Practical Dynamic Proxy Setup with Puppeteer for Improved Data Scraping Efficiency
Puppeteer is a Node.js library maintained by the Chrome DevTools team, enabling programmatic control of headless or full Chrome/Chromium browsers. It exposes high-level APIs for common browser automation tasks including page navigation, screenshot capture, PDF ganeration, and network traffic monitoring. Dynamic proxy configuration with Puppeteer helps bypass website anti-scraping restrictions and improves the reliability and efficiency of data scraping workflows.

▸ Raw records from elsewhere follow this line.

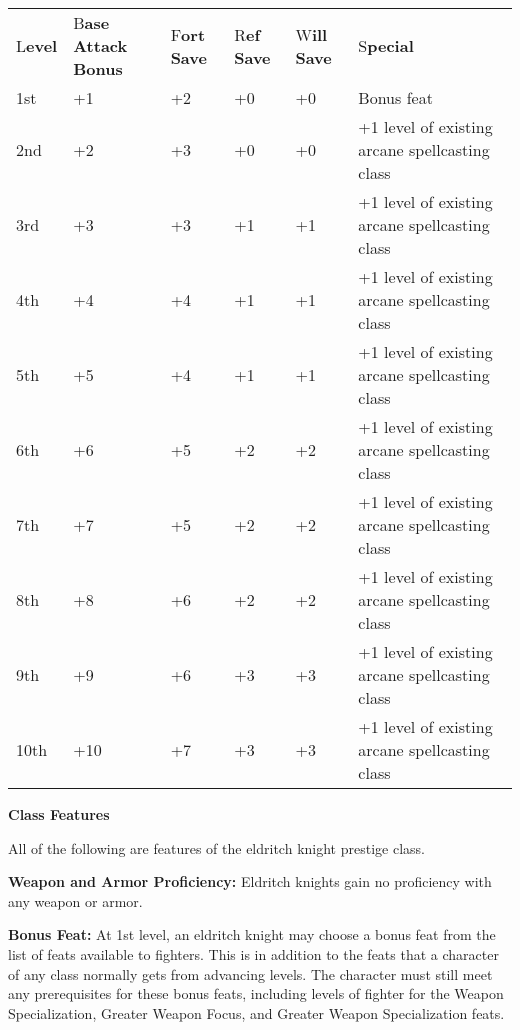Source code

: \documentclass{article}
\begin{document}
\vspace{12pt}
\parindent=0pt
\begin{tabular}{|>{\raggedright}p{24pt}|>{\raggedright}p{29pt}|>{\raggedright}p{20pt}|>{\raggedright}p{20pt}|>{\raggedright}p{20pt}|>{\raggedright}p{161pt}|}
\hline
\multicolumn{6}{|p{278pt}|}{T\textbf{able: The Eldritch Knight}}\tabularnewline
\hline
L\textbf{evel} & B\textbf{ase}\linebreak{}
\textbf{Attack}\linebreak{}
\textbf{Bonus} & F\textbf{ort}\linebreak{}
\textbf{Save} & R\textbf{ef}\linebreak{}
\textbf{Save} & W\textbf{ill}\linebreak{}
\textbf{Save} & S\textbf{pecial}\tabularnewline
\hline
1st & +1 & +2 & +0 & +0 & Bonus feat\tabularnewline
\hline
2nd & +2 & +3 & +0 & +0 & +1 level of existing arcane spellcasting class\tabularnewline
\hline
3rd & +3 & +3 & +1 & +1 & +1 level of existing arcane spellcasting class\tabularnewline
\hline
4th & +4 & +4 & +1 & +1 & +1 level of existing arcane spellcasting class\tabularnewline
\hline
5th & +5 & +4 & +1 & +1 & +1 level of existing arcane spellcasting class\tabularnewline
\hline
6th & +6 & +5 & +2 & +2 & +1 level of existing arcane spellcasting class\tabularnewline
\hline
7th & +7 & +5 & +2 & +2 & +1 level of existing arcane spellcasting class\tabularnewline
\hline
8th & +8 & +6 & +2 & +2 & +1 level of existing arcane spellcasting class\tabularnewline
\hline
9th & +9 & +6 & +3 & +3 & +1 level of existing arcane spellcasting class\tabularnewline
\hline
10th & +10 & +7 & +3 & +3 & +1 level of existing arcane spellcasting class\tabularnewline
\hline
\end{tabular}

\vspace{12pt}
\textbf{Class Features}

All of the following are features of the eldritch knight prestige class.

\textbf{Weapon and Armor Proficiency:} Eldritch knights gain no proficiency with 
any weapon or armor.

\textbf{Bonus Feat:} At 1st level, an eldritch knight may choose a bonus feat from 
the list of feats available to fighters. This is in addition to the feats that 
a character of any class normally gets from advancing levels. The character must 
still meet any prerequisites for these bonus feats, including levels of fighter 
for the Weapon Specialization, Greater Weapon Focus, and Greater Weapon Specialization 
feats.
\end{document}
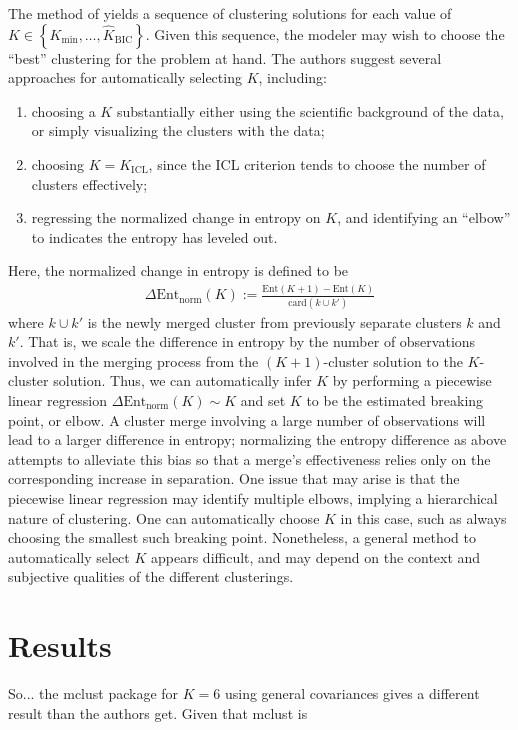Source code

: \documentclass{uwstat572}
\newcommand*\ba{\[ \begin{aligned}}
\newcommand*\ea{\end{aligned} \]}
\newcommand*\set[1]{\left\{#1\right\}}
\newcommand*\estim[1]{\widehat{#1}}
\renewcommand\;{\,}
\begin{document}
The method of \cite{Baudry10} yields a sequence of clustering solutions for each value of $K \in \set{K_\text{min}, \dotsc, \estim K_\text{BIC}}$.
Given this sequence, the modeler may wish to choose the ``best'' clustering for the problem at hand.
The authors suggest several approaches for automatically selecting $K$, including:
\begin{enumerate}
\item
choosing a $K$ substantially either using the scientific background of the data, or simply visualizing the clusters with the data;
\item
choosing $K = K_\text{ICL}$, since the ICL criterion tends to choose the number of clusters effectively;
\item
regressing the normalized change in entropy on $K$, and identifying an ``elbow'' to indicates the entropy has leveled out.
\end{enumerate}
Here, the normalized change in entropy is defined to be
\ba
\Delta\text{Ent}_\text{norm}(K)
	:= \frac{ \text{Ent}(K + 1) - \text{Ent}(K) }{ \text{card}\left(k \cup k'\right) } 
\ea
where $k\cup k'$ is the newly merged cluster from previously separate clusters $k$ and $k'$.
That is, we scale the difference in entropy by the number of observations involved in the merging process from the $(K+1)$-cluster solution to the $K$-cluster solution.
Thus, we can automatically infer $K$ by performing a piecewise linear regression $\Delta \text{Ent}_\text{norm}(K) \sim K$ and set $K$ to be the estimated breaking point, or elbow.
A cluster merge involving a large number of observations will lead to a larger difference in entropy; normalizing the entropy difference as above attempts to alleviate this bias so that a merge's effectiveness relies only on the corresponding increase in separation.
One issue that may arise is that the piecewise linear regression may identify multiple elbows, implying a hierarchical nature of clustering.
One can automatically choose $K$ in this case, such as always choosing the smallest such breaking point.
Nonetheless, a general method to automatically select $K$ appears difficult, and may depend on the context and subjective qualities of the different clusterings.

\section{Results}
So... the mclust package for $K = 6$ using general covariances gives a different result than the authors get.
Given that mclust is 
\end{document}
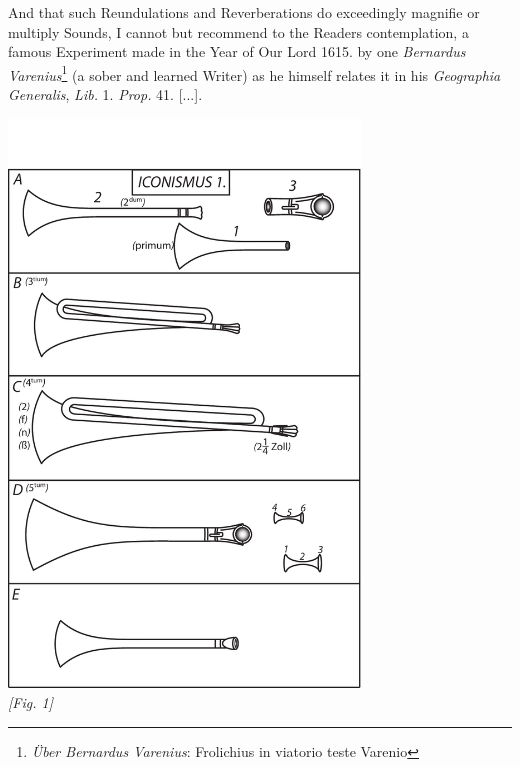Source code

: \pstart [p.~11] And that such Reundulations and Reverberations do exceedingly magnifie or multiply Sounds\protect{}, I cannot but recommend to the Readers contemplation, a famous Experiment made in the Year of Our Lord 1615. by one \textit{Bernardus Varenius}\protect{}\footnote{\textit{\"{U}ber Bernardus Varenius}\protect{}: Frolichius\protect{} in viatorio teste Varenio\protect{}\relax} (a sober and learned Writer) as he himself relates it in his \textit{Geographia Generalis}, \textit{Lib.} 1. \textit{Prop.} 41. [...].\pend \newpage
   \begin{center}
   \includegraphics[width=0.7\textwidth]{images/tubus_morlandi.pdf}
   \\ \textit{[Fig. 1]}
   \end{center}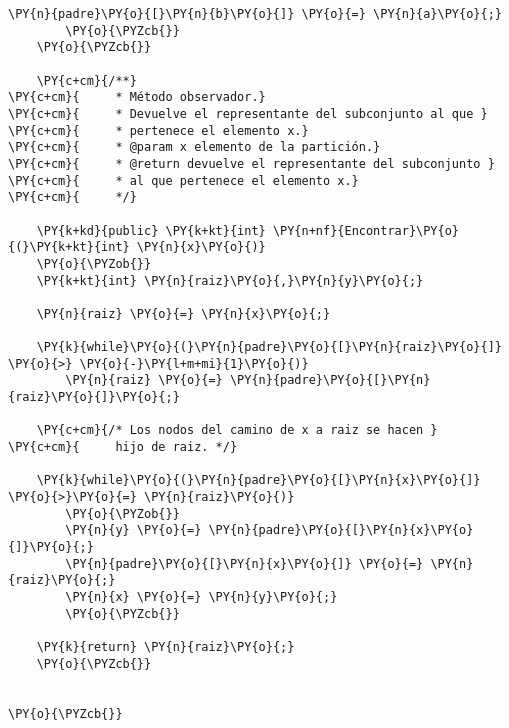 \begin{Verbatim}[commandchars=\\\{\}]
	 	\PY{n}{padre}\PY{o}{[}\PY{n}{b}\PY{o}{]} \PY{o}{=} \PY{n}{a}\PY{o}{;}
	    \PY{o}{\PYZcb{}}
    \PY{o}{\PYZcb{}}

    \PY{c+cm}{/**}
\PY{c+cm}{     * Método observador.}
\PY{c+cm}{     * Devuelve el representante del subconjunto al que }
\PY{c+cm}{     * pertenece el elemento x.}
\PY{c+cm}{     * @param x elemento de la partición.}
\PY{c+cm}{     * @return devuelve el representante del subconjunto }
\PY{c+cm}{     * al que pertenece el elemento x.}
\PY{c+cm}{     */}

    \PY{k+kd}{public} \PY{k+kt}{int} \PY{n+nf}{Encontrar}\PY{o}{(}\PY{k+kt}{int} \PY{n}{x}\PY{o}{)}
    \PY{o}{\PYZob{}}
	\PY{k+kt}{int} \PY{n}{raiz}\PY{o}{,}\PY{n}{y}\PY{o}{;}

	\PY{n}{raiz} \PY{o}{=} \PY{n}{x}\PY{o}{;}

	\PY{k}{while}\PY{o}{(}\PY{n}{padre}\PY{o}{[}\PY{n}{raiz}\PY{o}{]} \PY{o}{>} \PY{o}{-}\PY{l+m+mi}{1}\PY{o}{)}
	    \PY{n}{raiz} \PY{o}{=} \PY{n}{padre}\PY{o}{[}\PY{n}{raiz}\PY{o}{]}\PY{o}{;}

	\PY{c+cm}{/* Los nodos del camino de x a raiz se hacen }
\PY{c+cm}{	   hijo de raiz. */}
	
	\PY{k}{while}\PY{o}{(}\PY{n}{padre}\PY{o}{[}\PY{n}{x}\PY{o}{]} \PY{o}{>}\PY{o}{=} \PY{n}{raiz}\PY{o}{)}
	    \PY{o}{\PYZob{}}
	 	\PY{n}{y} \PY{o}{=} \PY{n}{padre}\PY{o}{[}\PY{n}{x}\PY{o}{]}\PY{o}{;}
	 	\PY{n}{padre}\PY{o}{[}\PY{n}{x}\PY{o}{]} \PY{o}{=} \PY{n}{raiz}\PY{o}{;}
	 	\PY{n}{x} \PY{o}{=} \PY{n}{y}\PY{o}{;}
	    \PY{o}{\PYZcb{}}

	\PY{k}{return} \PY{n}{raiz}\PY{o}{;}
    \PY{o}{\PYZcb{}}

    
\PY{o}{\PYZcb{}}
\end{Verbatim}
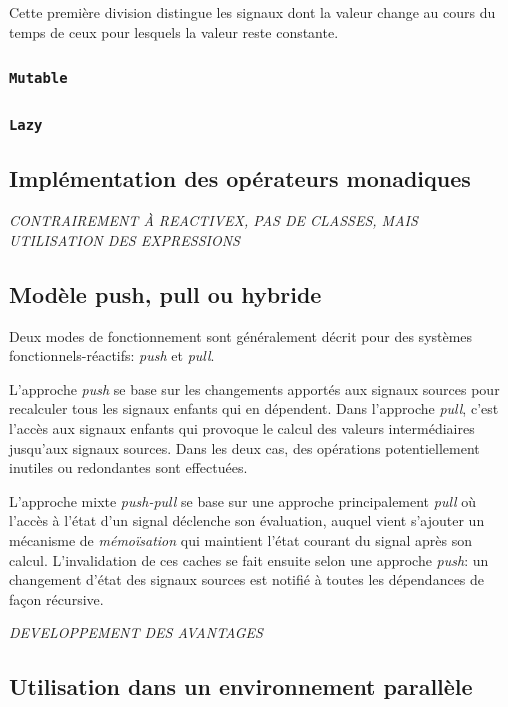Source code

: Cette première division distingue les signaux dont la valeur change au cours du temps de ceux pour lesquels la valeur reste constante.

\subsubsection{\texttt{Mutable}}

\subsubsection{\texttt{Lazy}}

\subsection{Implémentation des opérateurs monadiques}

\textit{CONTRAIREMENT À REACTIVEX, PAS DE CLASSES, MAIS UTILISATION DES EXPRESSIONS}

\subsection{Modèle push, pull ou hybride}

Deux modes de fonctionnement sont généralement décrit pour des systèmes fonctionnels-réactifs: \emph{push} et \emph{pull}.

L'approche \emph{push} se base sur les changements apportés aux signaux sources pour recalculer tous les signaux enfants qui en dépendent. Dans l'approche \emph{pull}, c'est l'accès aux signaux enfants qui provoque le calcul des valeurs intermédiaires jusqu'aux signaux sources. Dans les deux cas, des opérations potentiellement inutiles ou redondantes sont effectuées.

L'approche mixte \emph{push-pull} se base sur une approche principalement \emph{pull} où l'accès à l'état d'un signal déclenche son évaluation, auquel vient s'ajouter un mécanisme de \emph{mémoïsation} qui maintient l'état courant du signal après son calcul. L'invalidation de ces caches se fait ensuite selon une approche \emph{push}: un changement d'état des signaux sources est notifié à toutes les dépendances de façon récursive.

\textit{DEVELOPPEMENT DES AVANTAGES}

\subsection{Utilisation dans un environnement parallèle}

Configure Proxy and Launch Browser
Prepare a valid proxy server (either HTTP or SOCKS) that supports HTTPS traffic and has accessible, functional IP addresses. The following code snippet initializes a Pupeteer browser instance with configured proxy settings:
const puppeteer = require('puppeteer');
const axios = require('axios').default;
const fs = require('fs').promises;
const path = require('path');
(async () => {
// Proxy configuration parameters
const proxyDomain = "proxy.example.com";
const proxyPort = "8080";
const proxyUsername = "your_proxy_user";
const proxyPassword = "your_proxy_pass";
// Construct authenticated proxy URL
const authenticatedProxyUrl = `http://${proxyUsername}:${proxyPassword}@${proxyDomain}:${proxyPort}`;
// Launch browser with proxy enabled
const browser = await puppeteer.launch({
headless: "new",
args: [
`--proxy-server=${authenticatedProxyUrl}`,
'--no-sandbox',
'--disable-setuid-sandbox'
]
});
const page = await browser.newPage();
// Set custom user agent to mimic real browser
await page.setUserAgent('Mozilla/5.0 (Windows NT 10.0; Win64; x64) AppleWebKit/537.36 (KHTML, like Gecko) Chrome/120.0.0.0 Safari/537.36');
Navigate to Target Website
Use the page.goto() method to load the target page with appropriate wait conditions to ensure full resource loading:
const targetSite = "https://example.com/target-page";
await page.goto(targetSite, { waitUntil: 'networkidle2', timeout: 30000 });
Wait for Target Elements
Wait for image elements to render before extracting their source URLs:
await page.waitForSelector('img[src]', { timeout: 15000 });
Extract Image Resource URLs
Execute browser context code to collect all valid image source attributes from the loaded page:
const imageUrls = await page.evaluate(() => {
return Array.from(document.querySelectorAll('img[src]')).map(img => img.src.trim());
});
Download Scraped Images
Puppeteer does not include a native download method, so use Axios to fetch and save image files locally with proper error handling:
const outputDir = path.join(__dirname, 'scraped-images');
await fs.mkdir(outputDir, { recursive: true });
const saveImage = async (imageUrl) => {
try {
const response = await axios({
method: 'GET',
url: imageUrl,
responseType: 'stream',
proxy: {
host: proxyDomain,
port: parseInt(proxyPort),
auth: {
username: proxyUsername,
password: proxyPassword
}
}
});
const fileName = path.basename(new URL(imageUrl).pathname) || `image-${Date.now()}.jpg`;
const savePath = path.join(outputDir, fileName);
return new Promise((resolve, reject) => {
response.data.pipe(fs.createWriteStream(savePath))
.on('finish', resolve)
.on('error', reject);
});
} catch (err) {
console.log(`Skipped ${imageUrl}: ${err.message}`);
}
};
for (const url of imageUrls) {
await saveImage(url);
}
await browser.close();
})();